### Task brief
Pick out all lines of the entries that include the word "color" and copy them.

### Dataset extract

★ ★ ★ ★

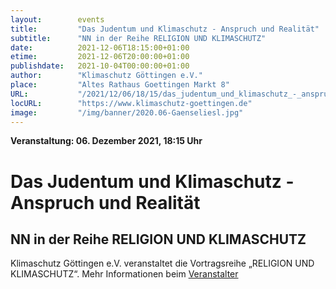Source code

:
 ```yaml
---
layout:        events
title:         "Das Judentum und Klimaschutz - Anspruch und Realität"
subtitle:      "NN in der Reihe RELIGION UND KLIMASCHUTZ"
date:          2021-12-06T18:15:00+01:00
etime:         2021-12-06T20:00:00+01:00
publishdate:   2021-10-04T00:00:00+01:00
author:        "Klimaschutz Göttingen e.V."
place:         "Altes Rathaus Goettingen Markt 8"
URL:           "/2021/12/06/18/15/das_judentum_und_klimaschutz_-_anspruch_und_realitaet"
locURL:        "https://www.klimaschutz-goettingen.de"
image:         "/img/banner/2020.06-Gaenseliesl.jpg"
---
```


**Veranstaltung: 06. Dezember 2021, 18:15 Uhr**

Das Judentum und Klimaschutz - Anspruch und Realität
===========

NN in der Reihe RELIGION UND KLIMASCHUTZ
-----------

Klimaschutz Göttingen e.V. veranstaltet die Vortragsreihe „RELIGION UND KLIMASCHUTZ“.
Mehr Informationen beim [Veranstalter](https://www.klimaschutz-goettingen.de)
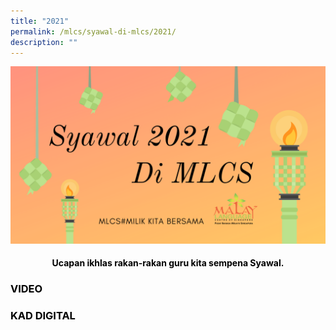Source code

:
 ```yaml
---
title: "2021"
permalink: /mlcs/syawal-di-mlcs/2021/
description: ""
---
```

![Syawal di MLCS 2021](/images/syawal-2021-di-mlcs.png)

<h4 style="color:black" align="center">Ucapan ikhlas rakan-rakan guru kita sempena Syawal.</h4>

<h3 style="color:black" align="left">VIDEO</h3>

<h3 style="color:black" align="left">KAD DIGITAL</h3>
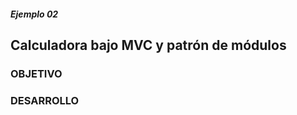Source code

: 
##### Ejemplo 02
## Calculadora bajo MVC y patrón de módulos

### OBJETIVO


### DESARROLLO

```javascript

```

★ ★ ★ ★

### Output for this exercise
<h4 style="color:black" align="center">Ucapan ikhlas rakan-rakan guru kita sempena Syawal.</h4>
<h3 style="color:black" align="left">VIDEO</h3>
<h3 style="color:black" align="left">KAD DIGITAL</h3>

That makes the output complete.